Referendo afasta Turquia de valores democráticos
A contestada vitória do referendo que muda o sistema político da Turquia, de parlamentarismo para uma espécie de superpresidencialismo, representa uma derrota para a democracia. Convocada pelo presidente Recep Tayyip Erdogan, a consulta autoriza o país a alterar 76 artigos da Constituição de 1982 para reforçar a autocracia que já existe na prática. Com a vitória do “sim”, Erdogan acumulará poderes, tais como a autoridade para indicar ministros, juízes e servidores públicos, editar decretos e declarar estados de emergência, independentemente dos poderes Legislativo e Judiciário, que se tornam secundários em relação ao Executivo.
Segundo resultados oficiais, Erdogan perdeu nas principais cidades do país, inclusive Ancara e Istambul, e venceu em pequenos municípios do interior, onde se concentra uma população mais religiosa e conservadora. No cômputo geral, o “sim” venceu com 51,3%, contra 48,7%, numa apertada margem.
O desfecho do referendo causou sobressaltos na oposição e em observadores internacionais independentes, como a Organização para a Segurança e a Cooperação na Europa (OSCE) e o Conselho da Europa, que denunciaram uma série de evidências de manipulação, tais como a contagem de até três milhões de cédulas sem carimbo da autoridade eleitoral — volume bem maior do que a margem de vitória do “sim”.

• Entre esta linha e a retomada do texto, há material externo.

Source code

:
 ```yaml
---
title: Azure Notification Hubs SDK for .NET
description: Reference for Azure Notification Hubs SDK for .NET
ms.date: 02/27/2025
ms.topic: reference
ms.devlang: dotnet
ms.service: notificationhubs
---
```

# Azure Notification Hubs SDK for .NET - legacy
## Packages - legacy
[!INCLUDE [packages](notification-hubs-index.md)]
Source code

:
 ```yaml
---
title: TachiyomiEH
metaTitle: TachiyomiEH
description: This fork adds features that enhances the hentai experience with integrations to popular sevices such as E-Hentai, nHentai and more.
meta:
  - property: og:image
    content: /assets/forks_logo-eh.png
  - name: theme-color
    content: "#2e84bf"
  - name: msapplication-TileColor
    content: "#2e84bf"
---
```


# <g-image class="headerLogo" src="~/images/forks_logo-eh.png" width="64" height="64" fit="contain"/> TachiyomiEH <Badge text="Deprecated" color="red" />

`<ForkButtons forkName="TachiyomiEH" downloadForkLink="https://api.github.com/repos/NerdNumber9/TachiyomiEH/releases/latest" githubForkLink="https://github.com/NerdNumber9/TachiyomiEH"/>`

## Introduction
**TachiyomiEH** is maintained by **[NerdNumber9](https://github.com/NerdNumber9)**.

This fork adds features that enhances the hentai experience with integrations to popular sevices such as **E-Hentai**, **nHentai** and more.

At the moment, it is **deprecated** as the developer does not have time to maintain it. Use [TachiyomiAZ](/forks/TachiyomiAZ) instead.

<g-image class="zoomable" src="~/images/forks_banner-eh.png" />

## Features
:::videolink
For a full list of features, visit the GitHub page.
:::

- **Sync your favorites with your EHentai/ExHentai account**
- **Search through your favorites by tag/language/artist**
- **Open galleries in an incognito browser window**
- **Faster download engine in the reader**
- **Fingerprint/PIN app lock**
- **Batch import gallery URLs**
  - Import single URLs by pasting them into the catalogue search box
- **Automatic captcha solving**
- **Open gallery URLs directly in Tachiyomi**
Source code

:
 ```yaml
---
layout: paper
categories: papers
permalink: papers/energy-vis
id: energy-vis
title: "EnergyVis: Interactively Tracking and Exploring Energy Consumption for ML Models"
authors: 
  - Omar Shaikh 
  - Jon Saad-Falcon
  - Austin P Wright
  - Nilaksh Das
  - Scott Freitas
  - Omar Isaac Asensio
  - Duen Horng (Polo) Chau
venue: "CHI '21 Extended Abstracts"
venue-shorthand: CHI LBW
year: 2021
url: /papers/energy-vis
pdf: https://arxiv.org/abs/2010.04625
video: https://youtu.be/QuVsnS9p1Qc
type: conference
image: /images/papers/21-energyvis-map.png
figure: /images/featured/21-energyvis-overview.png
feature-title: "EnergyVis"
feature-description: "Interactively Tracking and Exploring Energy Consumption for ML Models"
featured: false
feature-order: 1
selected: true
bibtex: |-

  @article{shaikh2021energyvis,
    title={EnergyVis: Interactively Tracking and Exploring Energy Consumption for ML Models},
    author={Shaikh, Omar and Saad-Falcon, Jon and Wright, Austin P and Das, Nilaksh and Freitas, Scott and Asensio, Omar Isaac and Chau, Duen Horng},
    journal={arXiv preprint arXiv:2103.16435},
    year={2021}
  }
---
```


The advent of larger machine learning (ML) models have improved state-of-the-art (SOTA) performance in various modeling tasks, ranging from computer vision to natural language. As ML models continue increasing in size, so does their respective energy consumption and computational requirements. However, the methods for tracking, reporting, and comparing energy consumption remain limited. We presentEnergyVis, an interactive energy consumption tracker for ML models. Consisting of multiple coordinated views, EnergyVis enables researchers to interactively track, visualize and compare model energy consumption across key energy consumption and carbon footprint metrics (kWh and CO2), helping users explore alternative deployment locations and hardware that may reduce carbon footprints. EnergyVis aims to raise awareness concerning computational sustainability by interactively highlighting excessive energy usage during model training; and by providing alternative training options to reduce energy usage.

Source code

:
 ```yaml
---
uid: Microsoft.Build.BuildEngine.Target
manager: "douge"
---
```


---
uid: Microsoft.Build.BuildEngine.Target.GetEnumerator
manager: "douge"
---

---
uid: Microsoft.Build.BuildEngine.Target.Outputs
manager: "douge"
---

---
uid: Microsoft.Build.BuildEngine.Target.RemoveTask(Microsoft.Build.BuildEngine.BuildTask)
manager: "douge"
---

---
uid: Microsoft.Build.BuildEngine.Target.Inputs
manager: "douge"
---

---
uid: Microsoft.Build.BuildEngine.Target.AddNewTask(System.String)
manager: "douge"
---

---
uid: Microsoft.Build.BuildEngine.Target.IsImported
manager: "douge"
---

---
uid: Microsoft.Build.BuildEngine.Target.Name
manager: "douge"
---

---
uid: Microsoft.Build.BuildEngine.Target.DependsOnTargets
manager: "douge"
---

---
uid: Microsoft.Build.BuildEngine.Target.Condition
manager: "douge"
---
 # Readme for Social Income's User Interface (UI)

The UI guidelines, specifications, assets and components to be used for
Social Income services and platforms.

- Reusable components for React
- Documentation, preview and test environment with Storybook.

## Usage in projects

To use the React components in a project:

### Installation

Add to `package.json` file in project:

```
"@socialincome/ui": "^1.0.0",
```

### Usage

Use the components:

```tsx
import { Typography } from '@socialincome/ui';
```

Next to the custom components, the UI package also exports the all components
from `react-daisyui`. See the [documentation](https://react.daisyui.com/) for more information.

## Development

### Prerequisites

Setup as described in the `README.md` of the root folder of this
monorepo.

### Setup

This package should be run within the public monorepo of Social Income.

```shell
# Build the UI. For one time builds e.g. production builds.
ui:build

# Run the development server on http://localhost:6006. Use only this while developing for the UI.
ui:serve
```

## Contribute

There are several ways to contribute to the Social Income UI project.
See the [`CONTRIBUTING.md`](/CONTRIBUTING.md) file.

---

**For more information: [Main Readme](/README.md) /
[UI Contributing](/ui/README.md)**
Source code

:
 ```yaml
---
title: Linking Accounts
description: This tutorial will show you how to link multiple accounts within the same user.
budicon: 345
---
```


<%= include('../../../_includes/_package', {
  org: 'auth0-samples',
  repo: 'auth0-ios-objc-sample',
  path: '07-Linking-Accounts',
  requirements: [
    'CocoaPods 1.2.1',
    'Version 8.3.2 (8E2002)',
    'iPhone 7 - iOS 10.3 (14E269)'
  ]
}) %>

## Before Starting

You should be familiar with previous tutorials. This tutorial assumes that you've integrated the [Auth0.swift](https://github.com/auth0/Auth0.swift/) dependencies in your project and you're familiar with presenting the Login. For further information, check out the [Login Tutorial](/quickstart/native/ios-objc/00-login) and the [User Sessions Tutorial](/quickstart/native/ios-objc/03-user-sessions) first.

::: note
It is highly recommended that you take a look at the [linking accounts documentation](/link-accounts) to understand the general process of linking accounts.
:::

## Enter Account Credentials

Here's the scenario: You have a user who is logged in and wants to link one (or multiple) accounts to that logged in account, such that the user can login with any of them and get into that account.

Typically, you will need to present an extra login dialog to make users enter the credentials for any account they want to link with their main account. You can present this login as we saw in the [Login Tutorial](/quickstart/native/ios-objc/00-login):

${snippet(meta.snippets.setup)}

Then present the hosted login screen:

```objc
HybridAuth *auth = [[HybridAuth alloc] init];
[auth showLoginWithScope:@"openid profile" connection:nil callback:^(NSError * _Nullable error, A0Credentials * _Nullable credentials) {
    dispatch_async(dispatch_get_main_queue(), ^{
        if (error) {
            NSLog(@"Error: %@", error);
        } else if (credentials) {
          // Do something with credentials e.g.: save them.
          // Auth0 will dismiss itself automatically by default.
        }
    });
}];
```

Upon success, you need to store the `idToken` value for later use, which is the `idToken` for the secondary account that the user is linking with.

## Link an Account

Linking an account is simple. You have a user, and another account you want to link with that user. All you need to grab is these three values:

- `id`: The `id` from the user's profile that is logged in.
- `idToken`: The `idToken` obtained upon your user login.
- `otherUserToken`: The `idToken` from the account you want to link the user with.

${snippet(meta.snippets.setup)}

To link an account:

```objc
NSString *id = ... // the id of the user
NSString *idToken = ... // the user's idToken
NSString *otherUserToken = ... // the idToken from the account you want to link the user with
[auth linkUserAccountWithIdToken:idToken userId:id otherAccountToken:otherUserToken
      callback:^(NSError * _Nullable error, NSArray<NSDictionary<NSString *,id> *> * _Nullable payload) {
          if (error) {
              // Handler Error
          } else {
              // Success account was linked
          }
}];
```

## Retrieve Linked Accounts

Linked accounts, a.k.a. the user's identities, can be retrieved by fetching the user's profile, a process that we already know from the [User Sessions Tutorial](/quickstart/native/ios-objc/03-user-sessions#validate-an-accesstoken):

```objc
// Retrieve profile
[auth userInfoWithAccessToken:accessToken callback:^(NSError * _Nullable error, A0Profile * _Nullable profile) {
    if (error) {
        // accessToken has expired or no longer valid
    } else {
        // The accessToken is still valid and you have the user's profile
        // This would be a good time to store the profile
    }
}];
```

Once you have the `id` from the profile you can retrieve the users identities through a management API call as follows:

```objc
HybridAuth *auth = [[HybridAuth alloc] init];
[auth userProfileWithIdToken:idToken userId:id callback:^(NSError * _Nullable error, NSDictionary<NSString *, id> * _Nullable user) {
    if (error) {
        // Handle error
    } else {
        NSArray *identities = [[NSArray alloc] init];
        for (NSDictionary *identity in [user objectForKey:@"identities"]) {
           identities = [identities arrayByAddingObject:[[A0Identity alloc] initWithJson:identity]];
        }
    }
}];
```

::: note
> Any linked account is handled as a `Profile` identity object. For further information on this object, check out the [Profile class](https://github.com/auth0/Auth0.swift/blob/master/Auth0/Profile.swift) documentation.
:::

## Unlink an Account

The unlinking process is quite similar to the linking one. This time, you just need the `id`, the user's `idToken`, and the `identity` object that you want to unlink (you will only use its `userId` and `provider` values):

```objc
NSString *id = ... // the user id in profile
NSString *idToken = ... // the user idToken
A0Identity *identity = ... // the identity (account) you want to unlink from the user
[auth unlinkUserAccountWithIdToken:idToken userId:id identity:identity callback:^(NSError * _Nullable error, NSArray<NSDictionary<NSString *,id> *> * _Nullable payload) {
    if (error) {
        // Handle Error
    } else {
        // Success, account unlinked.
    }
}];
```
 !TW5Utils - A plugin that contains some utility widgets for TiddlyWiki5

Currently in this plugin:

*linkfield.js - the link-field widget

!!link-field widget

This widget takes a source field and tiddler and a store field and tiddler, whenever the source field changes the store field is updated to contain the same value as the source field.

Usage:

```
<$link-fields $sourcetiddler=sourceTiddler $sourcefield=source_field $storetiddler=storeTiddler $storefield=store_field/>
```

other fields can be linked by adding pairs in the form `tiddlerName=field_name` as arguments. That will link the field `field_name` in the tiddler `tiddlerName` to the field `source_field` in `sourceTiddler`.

Além disso, o referendo ocorreu num clima de intimidação gerado pela decretação do estado de emergência, após a tentativa fracassada de golpe militar no ano passado. A insurgência deu ao presidente turco a desculpa para aumentar a repressão, que já vinha numa curva crescente nos últimos anos, contra grupos dissidentes. Na sequência do golpe, o regime suprimiu liberdades individuais, demitiu ou exonerou cerca de 130 mil pessoas “suspeitas” e prendeu arbitrariamente 45 mil. Esse quadro de exceção contaminou o pleito.
Ontem, Erdogan foi parabenizado por telefone pelo presidente americano, Donald Trump, num sinal de que Washington se sente confortável com um regime forte na região. O telefonema, no entanto, causou mal-estar generalizado. Já a relação entre Ancara e Bruxelas continua azedando, desde a resposta de Erdogan à tentativa de golpe, quando ensaiou uma aproximação com o russo Vladimir Putin. Recentemente, o presidente turco fez duras críticas aos governos de Holanda e Alemanha, acusando-os de nazismo.
Com Erdogan, a Turquia parece caminhar decididamente para um regime opressivo. Externamente, o país continua um membro da Otan e desempenha um papel estratégico na contenção do fluxo de refugiados da Síria para a UE. Mesmo assim, Bruxelas deve suspender o processo de adesão do país ao bloco. Internamente, Erdogan terá que administrar uma vitória contestada e suspeita, numa Turquia dividida entre valores ocidentais e a tradição muçulmana.